In the formula for a population standard deviation, you divide by the population size $N$, whereas in the formula for the sample standard deviation, you divide by $n - 1$ (the sample size minus one).

#### Explanation:

If $\mu$ is the mean of the population, the formula for the population standard deviation of the population data ${x}_{1} , {x}_{2} , {x}_{3} , \setminus \ldots , {x}_{N}$ is

$\sigma = \sqrt{\setminus \frac{{\sum}_{k = 1}^{N} {\left({x}_{k} - \mu\right)}^{2}}{N}}$.

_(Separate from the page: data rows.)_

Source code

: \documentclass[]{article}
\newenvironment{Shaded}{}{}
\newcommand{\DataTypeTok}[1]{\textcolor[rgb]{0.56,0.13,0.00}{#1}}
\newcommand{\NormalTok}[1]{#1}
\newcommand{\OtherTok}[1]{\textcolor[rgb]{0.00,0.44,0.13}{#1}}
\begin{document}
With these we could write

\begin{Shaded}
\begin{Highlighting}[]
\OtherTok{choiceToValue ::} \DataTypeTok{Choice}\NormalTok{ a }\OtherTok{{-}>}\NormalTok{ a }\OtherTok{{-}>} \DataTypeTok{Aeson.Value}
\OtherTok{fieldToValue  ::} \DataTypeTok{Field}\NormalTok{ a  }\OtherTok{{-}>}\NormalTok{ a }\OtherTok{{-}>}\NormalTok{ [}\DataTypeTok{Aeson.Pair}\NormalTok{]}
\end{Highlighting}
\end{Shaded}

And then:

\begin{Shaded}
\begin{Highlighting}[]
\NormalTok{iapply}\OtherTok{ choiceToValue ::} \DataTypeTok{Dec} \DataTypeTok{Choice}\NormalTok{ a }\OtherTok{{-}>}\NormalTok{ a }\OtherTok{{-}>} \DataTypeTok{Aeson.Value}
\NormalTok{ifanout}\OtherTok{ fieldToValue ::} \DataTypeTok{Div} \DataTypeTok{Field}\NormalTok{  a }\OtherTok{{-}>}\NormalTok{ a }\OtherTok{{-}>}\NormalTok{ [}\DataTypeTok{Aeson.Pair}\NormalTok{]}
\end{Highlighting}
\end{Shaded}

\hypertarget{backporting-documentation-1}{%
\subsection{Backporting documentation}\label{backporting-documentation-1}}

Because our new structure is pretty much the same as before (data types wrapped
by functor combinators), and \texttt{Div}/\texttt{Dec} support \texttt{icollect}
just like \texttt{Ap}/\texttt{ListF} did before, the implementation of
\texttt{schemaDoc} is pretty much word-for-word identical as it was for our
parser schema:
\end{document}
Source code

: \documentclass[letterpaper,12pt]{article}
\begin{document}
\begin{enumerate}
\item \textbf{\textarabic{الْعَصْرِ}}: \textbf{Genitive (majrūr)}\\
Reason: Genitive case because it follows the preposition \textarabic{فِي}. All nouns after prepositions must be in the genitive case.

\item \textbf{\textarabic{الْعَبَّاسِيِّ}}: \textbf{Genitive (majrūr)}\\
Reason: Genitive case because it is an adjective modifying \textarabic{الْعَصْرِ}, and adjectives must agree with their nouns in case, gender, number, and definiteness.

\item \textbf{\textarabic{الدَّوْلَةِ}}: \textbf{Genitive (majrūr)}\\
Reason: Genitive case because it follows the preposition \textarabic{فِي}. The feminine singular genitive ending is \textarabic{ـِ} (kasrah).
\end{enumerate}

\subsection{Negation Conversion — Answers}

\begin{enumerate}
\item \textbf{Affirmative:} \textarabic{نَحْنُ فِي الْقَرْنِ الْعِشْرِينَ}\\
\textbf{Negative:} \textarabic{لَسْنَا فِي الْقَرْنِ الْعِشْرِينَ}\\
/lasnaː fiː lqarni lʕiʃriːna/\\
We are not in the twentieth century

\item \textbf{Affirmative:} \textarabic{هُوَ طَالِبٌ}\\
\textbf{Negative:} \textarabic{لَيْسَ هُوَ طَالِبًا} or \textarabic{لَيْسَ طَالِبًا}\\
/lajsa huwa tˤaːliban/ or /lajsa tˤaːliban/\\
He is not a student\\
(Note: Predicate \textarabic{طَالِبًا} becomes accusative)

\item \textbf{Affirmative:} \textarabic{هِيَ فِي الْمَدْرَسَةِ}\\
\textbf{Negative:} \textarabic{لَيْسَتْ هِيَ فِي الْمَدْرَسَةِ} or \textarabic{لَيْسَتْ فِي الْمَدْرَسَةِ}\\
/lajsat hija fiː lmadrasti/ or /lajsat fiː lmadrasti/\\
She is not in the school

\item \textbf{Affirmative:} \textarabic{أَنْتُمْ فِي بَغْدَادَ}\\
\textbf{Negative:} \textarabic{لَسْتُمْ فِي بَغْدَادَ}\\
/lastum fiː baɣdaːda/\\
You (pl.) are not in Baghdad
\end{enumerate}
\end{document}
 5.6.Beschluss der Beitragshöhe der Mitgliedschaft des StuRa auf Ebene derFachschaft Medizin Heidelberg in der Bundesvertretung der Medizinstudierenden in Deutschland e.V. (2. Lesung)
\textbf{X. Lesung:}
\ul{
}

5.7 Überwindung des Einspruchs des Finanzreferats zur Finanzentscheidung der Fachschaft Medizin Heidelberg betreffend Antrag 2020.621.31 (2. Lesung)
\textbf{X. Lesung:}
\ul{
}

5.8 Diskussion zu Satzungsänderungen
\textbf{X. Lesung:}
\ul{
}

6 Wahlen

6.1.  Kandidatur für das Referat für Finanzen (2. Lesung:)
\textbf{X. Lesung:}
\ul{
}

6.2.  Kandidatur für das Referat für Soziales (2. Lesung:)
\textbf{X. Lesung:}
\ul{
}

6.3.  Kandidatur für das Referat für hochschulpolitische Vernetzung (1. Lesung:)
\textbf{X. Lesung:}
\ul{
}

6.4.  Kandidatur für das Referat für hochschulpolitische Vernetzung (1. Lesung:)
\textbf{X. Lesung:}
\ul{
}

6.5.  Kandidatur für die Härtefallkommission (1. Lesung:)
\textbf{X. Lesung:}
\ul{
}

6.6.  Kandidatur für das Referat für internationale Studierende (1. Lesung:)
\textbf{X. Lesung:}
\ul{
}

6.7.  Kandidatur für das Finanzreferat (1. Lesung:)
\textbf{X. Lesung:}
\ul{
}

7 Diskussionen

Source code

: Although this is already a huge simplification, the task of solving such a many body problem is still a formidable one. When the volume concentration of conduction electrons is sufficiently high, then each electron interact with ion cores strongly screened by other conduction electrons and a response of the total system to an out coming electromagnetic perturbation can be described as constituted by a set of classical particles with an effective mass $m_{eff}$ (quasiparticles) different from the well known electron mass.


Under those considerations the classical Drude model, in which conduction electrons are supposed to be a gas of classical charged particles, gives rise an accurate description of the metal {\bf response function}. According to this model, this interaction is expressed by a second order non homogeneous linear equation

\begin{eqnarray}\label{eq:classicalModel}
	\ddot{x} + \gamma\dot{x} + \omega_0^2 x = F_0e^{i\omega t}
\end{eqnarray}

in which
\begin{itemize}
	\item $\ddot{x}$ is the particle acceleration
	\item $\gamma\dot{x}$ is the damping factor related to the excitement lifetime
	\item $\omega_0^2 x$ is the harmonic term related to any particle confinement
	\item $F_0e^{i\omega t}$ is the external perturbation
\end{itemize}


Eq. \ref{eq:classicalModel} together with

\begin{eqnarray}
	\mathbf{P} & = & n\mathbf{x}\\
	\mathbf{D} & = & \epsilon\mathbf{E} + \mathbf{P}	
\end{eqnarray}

If $\overline{x}$ is the mean of a sample, the formula for the sample standard deviation of the sample data ${x}_{1} , {x}_{2} , {x}_{3} , \setminus \ldots , {x}_{n}$ is

$s = \sqrt{\setminus \frac{{\sum}_{k = 1}^{n} {\left({x}_{k} - \overline{x}\right)}^{2}}{n - 1}}$.

The reason this is done is somewhat technical. Doing this makes the sample variance ${s}^{2}$ a so-called unbiased estimator for the population variance ${\sigma}^{2}$. In effect, if the population size is really large and you are doing many, many random samples of the same size $n$ from that large population, the mean of the many, many values of ${s}^{2}$ will have an average very close to the value of ${\sigma}^{2}$ (and, as far as a theoretical perspective goes, the mean of ${s}^{2}$ as a "random variable" will be exactly ${\sigma}^{2}$).

The technicalities for why this is true involve lots of algebra with summations, and is usually not worth the time spent for beginning students.